Poiché, infatti, la funzione dell'art. 2051 c.c. è quella di “imputare la responsabilità a chi si trova nelle condizioni di controllare i rischi ad essa inerenti (Cass. civ., n. 4279/2008; Cass. civ., n. 20317/2005) - e questa è la ragione per cui, ai fini della responsabilità del custode per l'evento dannoso, è sufficiente che il danneggiato provi il nesso causale con la cosa custodita, indipendentemente dalla pericolosità attuale o potenziale della stessa - il dovere del custode di segnalare il pericolo connesso all'uso della cosa si arresta di fronte ad un'ipotesi di utilizzazione impropria la cui pericolosità sia talmente evidente ed immediatamente apprezzabile da chiunque, tale da renderla del tutto imprevedibile, sicché l'imprudenza del danneggiato che abbia riportato un danno a seguito di siffatta impropria utilizzazione integra il caso fortuito per gli effetti di cui all'art. 2051 c.c. (Cass. civ., n. 20334/2004).

Osservazioni

Con la pronuncia in commento, la Suprema Corte rileva che in tema di danni causati da cose in custodia, il fatto colposo della vittima può escludere il nesso di causa tra la cosa e il danno, in misura tanto maggiore, quanto più il pericolo è prevedibile ed evitabile.

È, pertanto, possibile anche che la distrazione o imprudenza della vittima siano di tale intensità o di tale anomalia, da porsi quale fattore causale esclusivo nella produzione dell'evento.

Invero, è certamente onere del danneggiato di effettuare una preventiva valutazione della situazione potenzialmente pericolosa che la cosa potrebbe ingenerare, indipendentemente dai doveri, di altro tipo, che competono al custode della cosa e, in ogni caso, di porre in essere un'attenzione rapportata alla situazione concreta.

Più la situazione di potenziale pericolo è palese, più l'utilizzatore deve prestare attenzione e, se del caso, anche astenersi dall'utilizzare la cosa. Qualora, invece, non emerga nessuna situazione pericolosa, ovvero questa non sia percettibile mediante l'uso dell'ordinaria diligenza, torna ad applicarsi prepotentemente il carattere di responsabilità oggettiva connesso all'art. 2051 c.c.

Peraltro, la violazione del dovere di cautela da parte di chi entra in contatto con la cosa, finisce per relegare quest'ultima a mera occasione dell'evento, così privandola anche della necessaria efficienza causale.

Vi sono casi in cui la cosa cagiona il danno indipendentemente dalla condotta del danneggiato e casi in cui lo cagiona per l'interazione con la condotta del danneggiato.

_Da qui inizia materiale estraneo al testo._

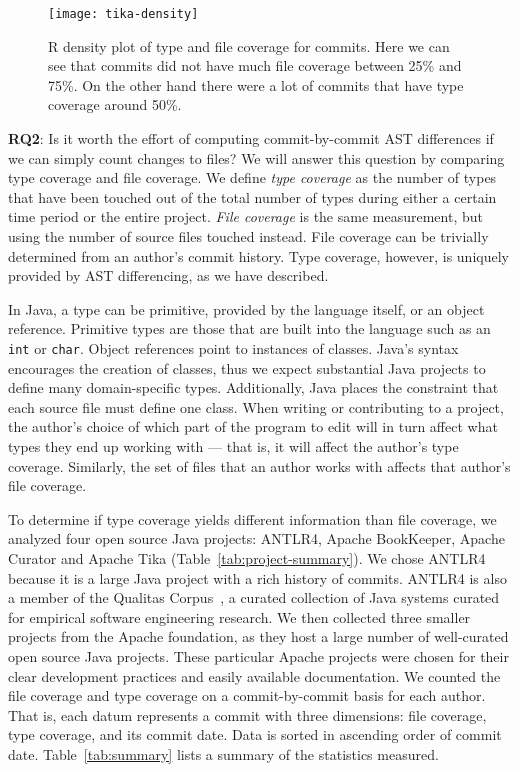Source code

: \begin{figure}[ht]
\centering
\texttt{[image: tika-density]}
\caption{R density plot of type and file coverage for commits. Here we can see that commits did not have much file coverage between 25\% and 75\%. On the other hand there were a lot of commits that have type coverage around 50\%.\label{fig:tika-density}}
\end{figure}


\textbf{RQ2}: Is it worth the effort of computing commit-by-commit AST differences if we can simply count changes to files? We will answer this question by comparing type coverage and file coverage. We define \emph{type coverage} as the number of types that have been touched out of the total number of types during either a certain time period or the entire project. \emph{File coverage} is the same measurement, but using the number of source files touched instead. File coverage can be trivially determined from an author's commit history. Type coverage, however, is uniquely provided by AST differencing, as we have described.

In Java, a type can be primitive, provided by the language itself, or an object reference. Primitive types are those that are built into the language such as an \texttt{int} or \texttt{char}. Object references point to instances of classes. Java's syntax encourages the creation of classes, thus we expect substantial Java projects to define many domain-specific types. Additionally, Java places the constraint that each source file must define one class. When writing or contributing to a project, the author's choice of which part of the program to edit will in turn affect what types they end up working with --- that is, it will affect the author's type coverage. Similarly, the set of files that an author works with affects that author's file coverage.


To determine if type coverage yields different information than file coverage, we analyzed four open source Java projects: ANTLR4, Apache BookKeeper, Apache Curator and Apache Tika (Table~\ref{tab:project-summary}). We chose ANTLR4 because it is a large Java project with a rich history of commits. ANTLR4 is also a member of the Qualitas Corpus~\cite{qualitas}, a curated collection of Java systems curated for empirical software engineering research. We then collected three smaller projects from the Apache foundation, as they host a large number of well-curated open source Java projects. These particular Apache projects were chosen for their clear development practices and easily available documentation. We counted the file coverage and type coverage on a commit-by-commit basis for each author. That is, each datum represents a commit with three dimensions: file coverage, type coverage, and its commit date. Data is sorted in ascending order of commit date. Table~\ref{tab:summary} lists a summary of the statistics measured.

Nel caso di compresenza di una condotta del danneggiato, questa può rilevare, sul piano eziologico, sotto due aspetti: sia al fine di escludere il nesso causale tra cosa e danno e, con esso, la responsabilità del custode, ove tale condotta integri gli estremi del fortuito di cui all'art. 2051 c.c.; sia al fine del concorso del fatto colposo del danneggiato, di cui all'art. 1227, comma 1, c.c., concorso che va verificato dal giudice anche di ufficio.

In particolare, quanto più la situazione di possibile pericolo è suscettibile di essere prevista e superata attraverso l'adozione delle normali cautele da parte dello stesso danneggiato, tanto più incidente deve considerarsi l'efficienza causale del comportamento imprudente del medesimo nel dinamismo causale del danno, fino a rendere possibile che detto comportamento interrompa il nesso eziologico tra fatto ed evento dannoso.